Facts You Might Not Know About EIS Tax Reliefs Benefits

From capital gains tax exemption to 30% income tax relief and inheritance tax relief, the EIS is widely known for the long list of tax reliefs. Defined as the Enterprise Investment Scheme, it presents investors keen to invest in startups and scaleups. At the same time, in this post, we have shared a series of facts that you need to know about the EIS tax relief benefits. 

You can invest over £1 million every financial year.

It often comes as the highlight of this scheme that investors can invest upto £1 million in investments related to EIS each financial year. Honestly, this is the actual case. Although, with all the recent changes, investment in knowledge-intensive startups under this particular scheme allows their investors to invest upto £2 million per year. Altogether, this allows the capitalists to claim back £600,000 or more under the tax relief clause. Rest, investors can most benefit from this privilege, depending on their liabilities and personal circumstances. 

There’s uncertain capital gains deferral. 

As we begin a fresh financial year, another important benefit for the investors investing in EIS eligible businesses is the capital gain tax deferral. For capitalists who have made a capital gain in the tax year 2020-2022, they can invest again into a similar business, hence, deferring this gain until all shares are sold. In due course, this authorizes the capitalists to utilize the potential EIS investment tax reliefs from the investment to compensate the liabilities while also serving any changes in capital gains allowance charges. 

Evidently, the deferral limit is not restricted; it is based on where the capital gain liability became apparent. For instance, it could be from the sales of shares, real estate, or even the sale of a fine art piece. For that reason, when liabilities get due gain after relinquishing of shares, it is highly possible to reinvest once again and defer the liabilities a second time. As per the standards, this can be practised indefinitely, indicating the tax liabilities can be consistently deferred by reinvesting. So this is how investors can benefit from the exempt growth achieved from the EIS opportunities. 

Possible losses can be counterbalanced.

In this case, if any investments do not turn out that well, the enterprise investment scheme allows you to counterbalance the loss against the hefty tax bill. It is most likely used against income tax in the same or preceding year, given how this is estimated. However, the loss can be carried ahead to counterbalance future gains. The rate of tax is set:

  • 28% against the capital gains tax
  • 20% for the basic rate income tax 
  • 40% for the higher rate income tax
  • 45% for the additional rate income tax.

This ultimately means that for additional slab taxpayers, the exposure can be as less as 38.5%, particularly when the investment value goes to zero. 

All investments are Inheritance tax exempt. 

Many people invest in planning for the future. They often try investing in a retirement pension plan or taking care of family requirements in the future. One primary aspect of this planning is related to Inheritance tax. Now that is where relief Eis tax shares can be extremely benefitting, making a big difference between VCTs and EIS investments, the latter of which are not Inheritance tax exempt. 

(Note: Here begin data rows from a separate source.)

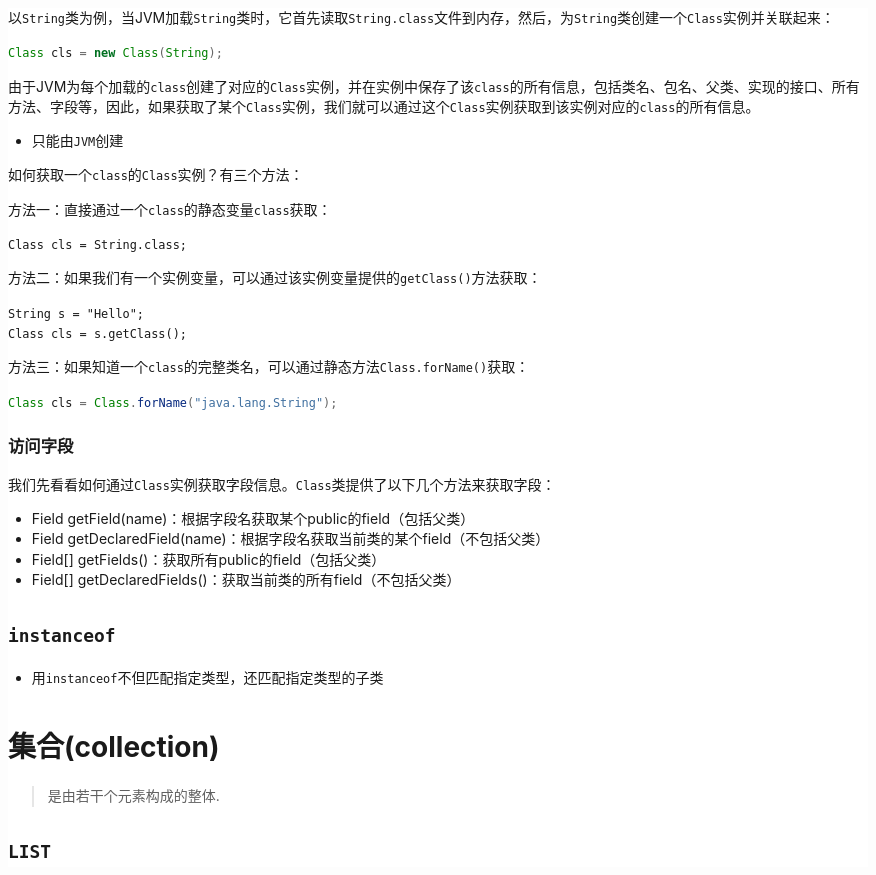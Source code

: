 以`String`类为例，当JVM加载`String`类时，它首先读取`String.class`文件到内存，然后，为`String`类创建一个`Class`实例并关联起来：

```java
Class cls = new Class(String);
```

由于JVM为每个加载的`class`创建了对应的`Class`实例，并在实例中保存了该`class`的所有信息，包括类名、包名、父类、实现的接口、所有方法、字段等，因此，如果获取了某个`Class`实例，我们就可以通过这个`Class`实例获取到该实例对应的`class`的所有信息。

* 只能由`JVM`创建



如何获取一个`class`的`Class`实例？有三个方法：

方法一：直接通过一个`class`的静态变量`class`获取：

```
Class cls = String.class;
```

方法二：如果我们有一个实例变量，可以通过该实例变量提供的`getClass()`方法获取：

```
String s = "Hello";
Class cls = s.getClass();
```

方法三：如果知道一个`class`的完整类名，可以通过静态方法`Class.forName()`获取：

```java
Class cls = Class.forName("java.lang.String");
```



### 访问字段

我们先看看如何通过`Class`实例获取字段信息。`Class`类提供了以下几个方法来获取字段：

- Field getField(name)：根据字段名获取某个public的field（包括父类）
- Field getDeclaredField(name)：根据字段名获取当前类的某个field（不包括父类）
- Field[] getFields()：获取所有public的field（包括父类）
- Field[] getDeclaredFields()：获取当前类的所有field（不包括父类）







## `instanceof`

* 用`instanceof`不但匹配指定类型，还匹配指定类型的子类



# 集合(collection)

> 是由若干个元素构成的整体.



## `LIST`
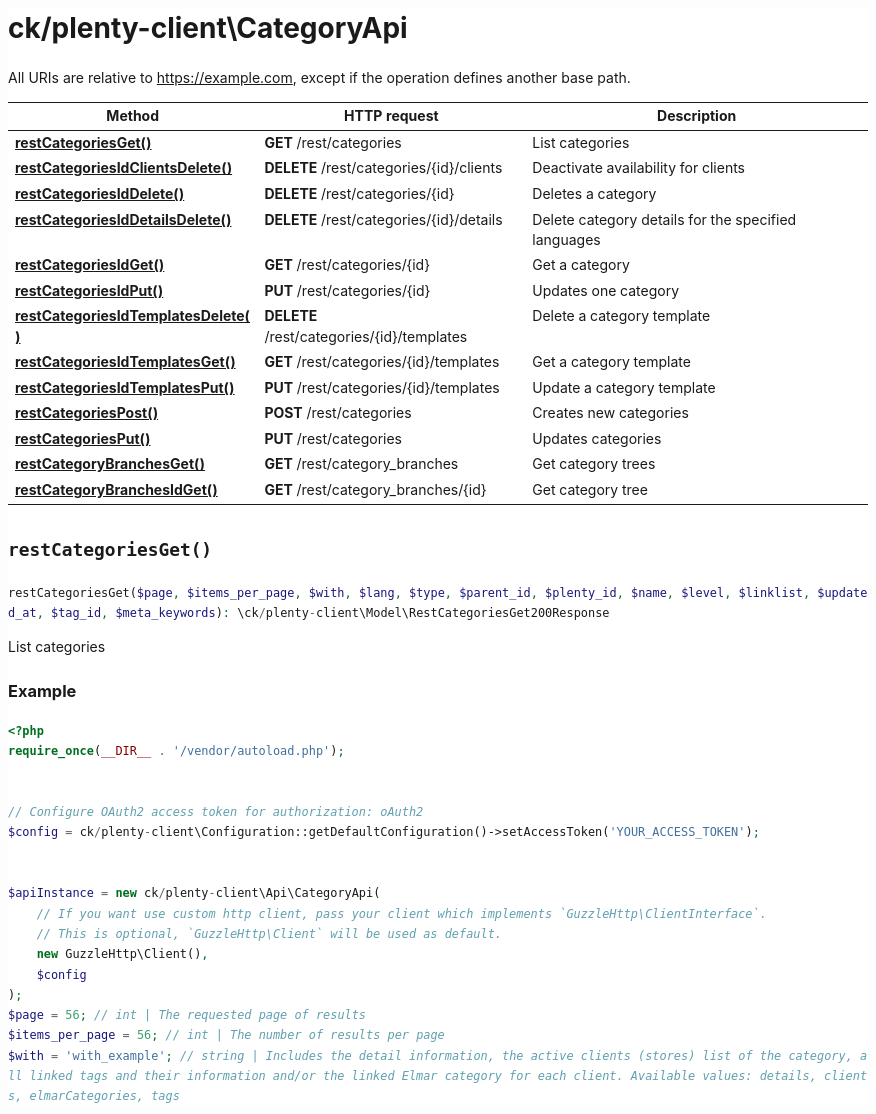 # ck/plenty-client\CategoryApi

All URIs are relative to https://example.com, except if the operation defines another base path.

| Method | HTTP request | Description |
| ------------- | ------------- | ------------- |
| [**restCategoriesGet()**](CategoryApi.md#restCategoriesGet) | **GET** /rest/categories | List categories |
| [**restCategoriesIdClientsDelete()**](CategoryApi.md#restCategoriesIdClientsDelete) | **DELETE** /rest/categories/{id}/clients | Deactivate availability for clients |
| [**restCategoriesIdDelete()**](CategoryApi.md#restCategoriesIdDelete) | **DELETE** /rest/categories/{id} | Deletes a category |
| [**restCategoriesIdDetailsDelete()**](CategoryApi.md#restCategoriesIdDetailsDelete) | **DELETE** /rest/categories/{id}/details | Delete category details for the specified languages |
| [**restCategoriesIdGet()**](CategoryApi.md#restCategoriesIdGet) | **GET** /rest/categories/{id} | Get a category |
| [**restCategoriesIdPut()**](CategoryApi.md#restCategoriesIdPut) | **PUT** /rest/categories/{id} | Updates one category |
| [**restCategoriesIdTemplatesDelete()**](CategoryApi.md#restCategoriesIdTemplatesDelete) | **DELETE** /rest/categories/{id}/templates | Delete a category template |
| [**restCategoriesIdTemplatesGet()**](CategoryApi.md#restCategoriesIdTemplatesGet) | **GET** /rest/categories/{id}/templates | Get a category template |
| [**restCategoriesIdTemplatesPut()**](CategoryApi.md#restCategoriesIdTemplatesPut) | **PUT** /rest/categories/{id}/templates | Update a category template |
| [**restCategoriesPost()**](CategoryApi.md#restCategoriesPost) | **POST** /rest/categories | Creates new categories |
| [**restCategoriesPut()**](CategoryApi.md#restCategoriesPut) | **PUT** /rest/categories | Updates categories |
| [**restCategoryBranchesGet()**](CategoryApi.md#restCategoryBranchesGet) | **GET** /rest/category_branches | Get category trees |
| [**restCategoryBranchesIdGet()**](CategoryApi.md#restCategoryBranchesIdGet) | **GET** /rest/category_branches/{id} | Get category tree |


## `restCategoriesGet()`

```php
restCategoriesGet($page, $items_per_page, $with, $lang, $type, $parent_id, $plenty_id, $name, $level, $linklist, $updated_at, $tag_id, $meta_keywords): \ck/plenty-client\Model\RestCategoriesGet200Response
```

List categories

### Example

```php
<?php
require_once(__DIR__ . '/vendor/autoload.php');


// Configure OAuth2 access token for authorization: oAuth2
$config = ck/plenty-client\Configuration::getDefaultConfiguration()->setAccessToken('YOUR_ACCESS_TOKEN');


$apiInstance = new ck/plenty-client\Api\CategoryApi(
    // If you want use custom http client, pass your client which implements `GuzzleHttp\ClientInterface`.
    // This is optional, `GuzzleHttp\Client` will be used as default.
    new GuzzleHttp\Client(),
    $config
);
$page = 56; // int | The requested page of results
$items_per_page = 56; // int | The number of results per page
$with = 'with_example'; // string | Includes the detail information, the active clients (stores) list of the category, all linked tags and their information and/or the linked Elmar category for each client. Available values: details, clients, elmarCategories, tags
```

 EIS tax reliefs can be restored 

Given the date and time, many investors realize their tax liability for the previous years, wishing they did more with their capital in that specific year. Thankfully, with EIS, the preceding tax year is not set in stone. 

For example, investors can utilise the 30% income tax relief proposed on EIS qualified stakes in the present tax year. They can also be restored and treated as if the acquisition had taken place in the prior year, decreasing the tax liability for any respective previous year.

EIS investment tax relief is available to all taxpayers. 

From a business perspective, the best part about the benefits of EIS is that as long as you have paid income tax in the UK, you are actually eligible to claim them once you invest. The only circumstances on the amount to be claimed are that you need to have sufficient tax paid in the year to cover the relief amount for the year mentioned. 


With a myriad of advantages along, EIS tax reliefs are specifically generous. It is no real surprise that this particular scheme has grown in popularity since its inception. We believe that we are passionate about the scheme for both the existing and upcoming generation of British businesses and assume it can be extremely profitable for entrepreneurs and investors alike.